__What the task requires__
All of the lines below need to be copied exactly, apart from the pictures.

Saved data entries
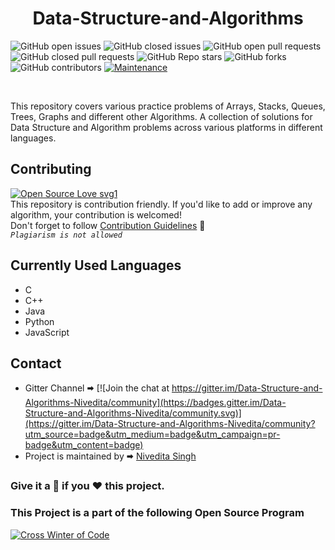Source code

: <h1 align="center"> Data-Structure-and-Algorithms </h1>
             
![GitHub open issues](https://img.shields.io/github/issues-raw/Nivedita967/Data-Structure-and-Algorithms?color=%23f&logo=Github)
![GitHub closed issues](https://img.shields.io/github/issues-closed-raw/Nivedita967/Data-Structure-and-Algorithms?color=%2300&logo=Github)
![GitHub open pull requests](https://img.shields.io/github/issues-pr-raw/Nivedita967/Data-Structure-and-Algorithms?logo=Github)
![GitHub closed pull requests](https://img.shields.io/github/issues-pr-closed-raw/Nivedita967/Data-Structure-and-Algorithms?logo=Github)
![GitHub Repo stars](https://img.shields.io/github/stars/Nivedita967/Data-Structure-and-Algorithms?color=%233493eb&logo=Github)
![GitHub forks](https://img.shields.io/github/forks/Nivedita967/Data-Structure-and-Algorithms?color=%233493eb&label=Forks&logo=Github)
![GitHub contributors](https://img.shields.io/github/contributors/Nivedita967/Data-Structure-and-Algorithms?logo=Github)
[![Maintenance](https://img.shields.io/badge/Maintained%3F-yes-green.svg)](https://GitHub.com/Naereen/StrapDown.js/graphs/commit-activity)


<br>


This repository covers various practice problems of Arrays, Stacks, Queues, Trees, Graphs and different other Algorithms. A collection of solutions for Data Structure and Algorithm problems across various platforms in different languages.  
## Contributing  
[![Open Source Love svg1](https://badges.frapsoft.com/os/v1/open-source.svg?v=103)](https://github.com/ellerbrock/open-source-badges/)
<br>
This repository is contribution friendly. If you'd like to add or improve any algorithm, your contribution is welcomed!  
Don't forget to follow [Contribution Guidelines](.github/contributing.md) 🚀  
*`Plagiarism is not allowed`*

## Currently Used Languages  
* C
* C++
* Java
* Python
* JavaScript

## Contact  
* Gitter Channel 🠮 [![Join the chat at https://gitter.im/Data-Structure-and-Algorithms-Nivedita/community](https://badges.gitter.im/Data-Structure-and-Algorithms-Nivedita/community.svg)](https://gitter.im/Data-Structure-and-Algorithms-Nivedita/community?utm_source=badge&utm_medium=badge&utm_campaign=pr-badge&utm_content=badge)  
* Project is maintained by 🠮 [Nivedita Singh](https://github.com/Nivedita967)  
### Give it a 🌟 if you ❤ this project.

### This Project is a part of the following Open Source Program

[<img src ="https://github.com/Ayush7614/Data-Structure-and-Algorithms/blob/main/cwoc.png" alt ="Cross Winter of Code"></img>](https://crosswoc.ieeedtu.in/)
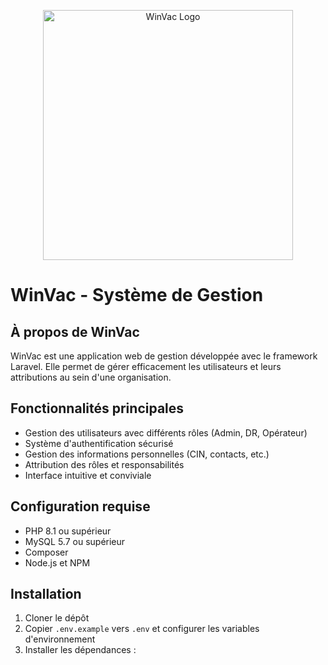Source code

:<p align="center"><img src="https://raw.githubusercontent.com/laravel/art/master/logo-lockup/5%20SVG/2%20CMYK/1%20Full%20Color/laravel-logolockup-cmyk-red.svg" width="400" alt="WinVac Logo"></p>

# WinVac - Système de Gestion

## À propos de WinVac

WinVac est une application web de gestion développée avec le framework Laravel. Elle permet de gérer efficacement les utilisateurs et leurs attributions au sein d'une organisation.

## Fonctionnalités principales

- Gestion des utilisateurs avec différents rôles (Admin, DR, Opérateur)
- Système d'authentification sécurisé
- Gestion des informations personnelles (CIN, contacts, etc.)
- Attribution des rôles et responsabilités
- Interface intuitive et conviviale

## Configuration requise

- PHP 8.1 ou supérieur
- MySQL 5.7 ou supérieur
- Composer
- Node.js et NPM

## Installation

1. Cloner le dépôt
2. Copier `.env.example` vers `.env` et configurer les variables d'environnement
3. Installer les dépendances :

__Task solution__
Source code

: <h1 align="center"> Data-Structure-and-Algorithms </h1>
             
![GitHub open issues](https://img.shields.io/github/issues-raw/Nivedita967/Data-Structure-and-Algorithms?color=%23f&logo=Github)
![GitHub closed issues](https://img.shields.io/github/issues-closed-raw/Nivedita967/Data-Structure-and-Algorithms?color=%2300&logo=Github)
![GitHub open pull requests](https://img.shields.io/github/issues-pr-raw/Nivedita967/Data-Structure-and-Algorithms?logo=Github)
![GitHub closed pull requests](https://img.shields.io/github/issues-pr-closed-raw/Nivedita967/Data-Structure-and-Algorithms?logo=Github)
![GitHub Repo stars](https://img.shields.io/github/stars/Nivedita967/Data-Structure-and-Algorithms?color=%233493eb&logo=Github)
![GitHub forks](https://img.shields.io/github/forks/Nivedita967/Data-Structure-and-Algorithms?color=%233493eb&label=Forks&logo=Github)
![GitHub contributors](https://img.shields.io/github/contributors/Nivedita967/Data-Structure-and-Algorithms?logo=Github)
[![Maintenance](https://img.shields.io/badge/Maintained%3F-yes-green.svg)](https://GitHub.com/Naereen/StrapDown.js/graphs/commit-activity)


<br>


This repository covers various practice problems of Arrays, Stacks, Queues, Trees, Graphs and different other Algorithms. A collection of solutions for Data Structure and Algorithm problems across various platforms in different languages.  
## Contributing  
[![Open Source Love svg1](https://badges.frapsoft.com/os/v1/open-source.svg?v=103)](https://github.com/ellerbrock/open-source-badges/)
<br>
This repository is contribution friendly. If you'd like to add or improve any algorithm, your contribution is welcomed!  
Don't forget to follow [Contribution Guidelines](.github/contributing.md) 🚀  
*`Plagiarism is not allowed`*

## Currently Used Languages  
* C
* C++
* Java
* Python
* JavaScript

## Contact  
* Gitter Channel 🠮 [![Join the chat at https://gitter.im/Data-Structure-and-Algorithms-Nivedita/community](https://badges.gitter.im/Data-Structure-and-Algorithms-Nivedita/community.svg)](https://gitter.im/Data-Structure-and-Algorithms-Nivedita/community?utm_source=badge&utm_medium=badge&utm_campaign=pr-badge&utm_content=badge)  
* Project is maintained by 🠮 [Nivedita Singh](https://github.com/Nivedita967)  
### Give it a 🌟 if you ❤ this project.

### This Project is a part of the following Open Source Program

[<img src ="https://github.com/Ayush7614/Data-Structure-and-Algorithms/blob/main/cwoc.png" alt ="Cross Winter of Code"></img>](https://crosswoc.ieeedtu.in/)
Source code

:<p align="center"><img src="https://raw.githubusercontent.com/laravel/art/master/logo-lockup/5%20SVG/2%20CMYK/1%20Full%20Color/laravel-logolockup-cmyk-red.svg" width="400" alt="WinVac Logo"></p>

# WinVac - Système de Gestion

## À propos de WinVac

WinVac est une application web de gestion développée avec le framework Laravel. Elle permet de gérer efficacement les utilisateurs et leurs attributions au sein d'une organisation.

## Fonctionnalités principales

- Gestion des utilisateurs avec différents rôles (Admin, DR, Opérateur)
- Système d'authentification sécurisé
- Gestion des informations personnelles (CIN, contacts, etc.)
- Attribution des rôles et responsabilités
- Interface intuitive et conviviale

## Configuration requise

- PHP 8.1 ou supérieur
- MySQL 5.7 ou supérieur
- Composer
- Node.js et NPM

## Installation

1. Cloner le dépôt
2. Copier `.env.example` vers `.env` et configurer les variables d'environnement
3. Installer les dépendances :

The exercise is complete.